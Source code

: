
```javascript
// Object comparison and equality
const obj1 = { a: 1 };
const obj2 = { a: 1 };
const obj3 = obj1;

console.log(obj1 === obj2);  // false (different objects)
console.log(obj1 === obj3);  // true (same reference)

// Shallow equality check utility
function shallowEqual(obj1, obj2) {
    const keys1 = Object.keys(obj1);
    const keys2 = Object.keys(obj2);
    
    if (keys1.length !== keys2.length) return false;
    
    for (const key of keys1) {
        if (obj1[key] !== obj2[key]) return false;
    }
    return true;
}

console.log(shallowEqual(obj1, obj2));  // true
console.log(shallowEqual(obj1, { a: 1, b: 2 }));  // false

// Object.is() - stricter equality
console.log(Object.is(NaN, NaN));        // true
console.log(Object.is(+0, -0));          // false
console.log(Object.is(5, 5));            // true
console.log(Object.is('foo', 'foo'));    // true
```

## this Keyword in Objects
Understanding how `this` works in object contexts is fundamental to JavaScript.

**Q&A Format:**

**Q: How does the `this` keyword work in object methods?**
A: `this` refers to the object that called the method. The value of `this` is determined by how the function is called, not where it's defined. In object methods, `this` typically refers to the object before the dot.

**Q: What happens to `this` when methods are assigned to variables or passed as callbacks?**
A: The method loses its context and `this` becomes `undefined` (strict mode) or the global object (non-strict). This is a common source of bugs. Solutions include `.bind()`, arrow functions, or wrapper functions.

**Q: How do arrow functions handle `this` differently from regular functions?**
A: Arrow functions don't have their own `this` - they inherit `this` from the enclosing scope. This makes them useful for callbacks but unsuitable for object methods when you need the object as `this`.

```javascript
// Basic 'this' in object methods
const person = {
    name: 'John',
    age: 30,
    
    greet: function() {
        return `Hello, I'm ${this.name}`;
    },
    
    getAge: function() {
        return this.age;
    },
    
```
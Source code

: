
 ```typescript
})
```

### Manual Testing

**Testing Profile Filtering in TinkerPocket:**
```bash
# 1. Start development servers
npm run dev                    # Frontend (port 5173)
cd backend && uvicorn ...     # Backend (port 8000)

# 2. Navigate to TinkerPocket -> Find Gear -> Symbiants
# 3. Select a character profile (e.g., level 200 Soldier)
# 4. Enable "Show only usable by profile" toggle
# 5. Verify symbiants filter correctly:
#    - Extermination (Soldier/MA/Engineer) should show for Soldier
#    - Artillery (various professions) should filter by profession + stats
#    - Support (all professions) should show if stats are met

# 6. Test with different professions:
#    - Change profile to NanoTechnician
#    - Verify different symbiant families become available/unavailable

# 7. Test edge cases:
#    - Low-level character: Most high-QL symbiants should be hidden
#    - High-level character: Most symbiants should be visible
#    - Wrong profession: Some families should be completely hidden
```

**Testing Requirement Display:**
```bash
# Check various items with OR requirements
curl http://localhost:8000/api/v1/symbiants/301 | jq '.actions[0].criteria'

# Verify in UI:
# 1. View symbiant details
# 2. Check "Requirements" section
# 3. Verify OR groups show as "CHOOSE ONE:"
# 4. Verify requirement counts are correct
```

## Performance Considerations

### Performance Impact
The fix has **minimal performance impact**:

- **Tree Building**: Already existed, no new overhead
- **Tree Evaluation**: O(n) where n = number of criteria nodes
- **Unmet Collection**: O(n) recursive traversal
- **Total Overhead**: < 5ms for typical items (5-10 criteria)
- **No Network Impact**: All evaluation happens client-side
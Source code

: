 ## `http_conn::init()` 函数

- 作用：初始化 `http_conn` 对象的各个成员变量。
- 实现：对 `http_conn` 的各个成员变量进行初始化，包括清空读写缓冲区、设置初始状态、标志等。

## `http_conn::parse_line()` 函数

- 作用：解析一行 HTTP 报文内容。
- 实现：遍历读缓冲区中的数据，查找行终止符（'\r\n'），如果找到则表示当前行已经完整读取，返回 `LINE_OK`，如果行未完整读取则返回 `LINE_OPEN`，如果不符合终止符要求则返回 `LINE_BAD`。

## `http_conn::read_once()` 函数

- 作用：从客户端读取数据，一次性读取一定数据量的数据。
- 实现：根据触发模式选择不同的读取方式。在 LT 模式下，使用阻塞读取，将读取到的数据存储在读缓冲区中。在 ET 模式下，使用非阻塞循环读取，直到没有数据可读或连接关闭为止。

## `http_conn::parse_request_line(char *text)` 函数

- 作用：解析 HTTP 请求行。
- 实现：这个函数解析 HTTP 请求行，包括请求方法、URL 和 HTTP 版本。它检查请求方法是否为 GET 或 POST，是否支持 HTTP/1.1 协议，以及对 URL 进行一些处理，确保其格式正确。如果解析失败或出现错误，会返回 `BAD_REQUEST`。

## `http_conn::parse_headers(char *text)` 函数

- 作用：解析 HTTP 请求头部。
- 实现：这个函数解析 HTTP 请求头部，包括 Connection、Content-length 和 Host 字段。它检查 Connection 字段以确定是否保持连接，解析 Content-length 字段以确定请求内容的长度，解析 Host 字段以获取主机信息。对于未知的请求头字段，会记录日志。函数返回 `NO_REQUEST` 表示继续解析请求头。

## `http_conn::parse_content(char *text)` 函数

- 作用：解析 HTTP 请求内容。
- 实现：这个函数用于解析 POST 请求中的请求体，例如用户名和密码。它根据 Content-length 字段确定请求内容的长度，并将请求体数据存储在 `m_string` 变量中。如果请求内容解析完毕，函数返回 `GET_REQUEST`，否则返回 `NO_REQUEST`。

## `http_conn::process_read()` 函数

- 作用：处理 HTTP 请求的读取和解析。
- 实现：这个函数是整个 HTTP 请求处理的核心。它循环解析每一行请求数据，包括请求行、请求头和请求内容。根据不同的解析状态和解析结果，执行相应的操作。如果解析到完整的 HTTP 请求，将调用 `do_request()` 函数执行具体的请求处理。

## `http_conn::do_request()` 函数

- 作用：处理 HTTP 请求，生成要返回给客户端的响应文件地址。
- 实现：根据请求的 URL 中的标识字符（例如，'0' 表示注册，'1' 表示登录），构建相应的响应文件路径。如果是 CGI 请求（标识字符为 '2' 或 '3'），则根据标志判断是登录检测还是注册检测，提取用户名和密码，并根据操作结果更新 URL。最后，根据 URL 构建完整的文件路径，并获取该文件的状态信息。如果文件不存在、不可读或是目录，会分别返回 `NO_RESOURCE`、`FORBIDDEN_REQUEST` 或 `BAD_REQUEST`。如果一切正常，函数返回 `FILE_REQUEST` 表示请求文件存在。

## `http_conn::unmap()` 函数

........

What you should do:
Tell how many lines in the data hold the string "happens". Only the number is wanted.

Task solution:
2